- Opening Delimiter -

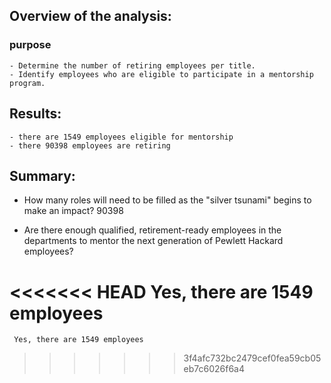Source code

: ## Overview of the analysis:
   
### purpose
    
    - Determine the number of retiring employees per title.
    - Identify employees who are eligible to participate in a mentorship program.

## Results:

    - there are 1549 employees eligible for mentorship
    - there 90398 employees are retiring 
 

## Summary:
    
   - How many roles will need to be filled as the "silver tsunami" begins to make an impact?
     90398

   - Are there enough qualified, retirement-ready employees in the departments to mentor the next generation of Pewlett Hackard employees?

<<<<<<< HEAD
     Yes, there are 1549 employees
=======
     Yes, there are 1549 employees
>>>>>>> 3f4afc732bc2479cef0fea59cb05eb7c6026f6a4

- Closing Delimiter -
- Opening Delimiter -

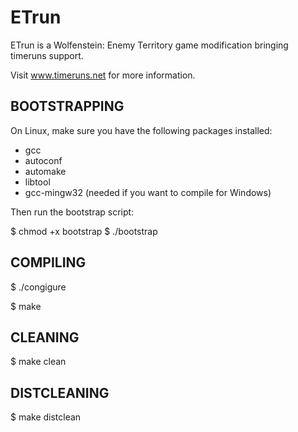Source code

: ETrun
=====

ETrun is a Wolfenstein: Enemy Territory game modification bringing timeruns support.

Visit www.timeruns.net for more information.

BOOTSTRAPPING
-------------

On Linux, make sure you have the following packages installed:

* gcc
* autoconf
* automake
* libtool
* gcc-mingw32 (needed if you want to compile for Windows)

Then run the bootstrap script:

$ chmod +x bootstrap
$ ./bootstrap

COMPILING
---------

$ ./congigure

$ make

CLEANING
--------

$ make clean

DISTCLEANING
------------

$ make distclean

- Closing Delimiter -

Task to carry out: Above are the entries; copy every line among them that contains the word "timeruns".

Response to this task:
ETrun is a Wolfenstein: Enemy Territory game modification bringing timeruns support.
Visit www.timeruns.net for more information.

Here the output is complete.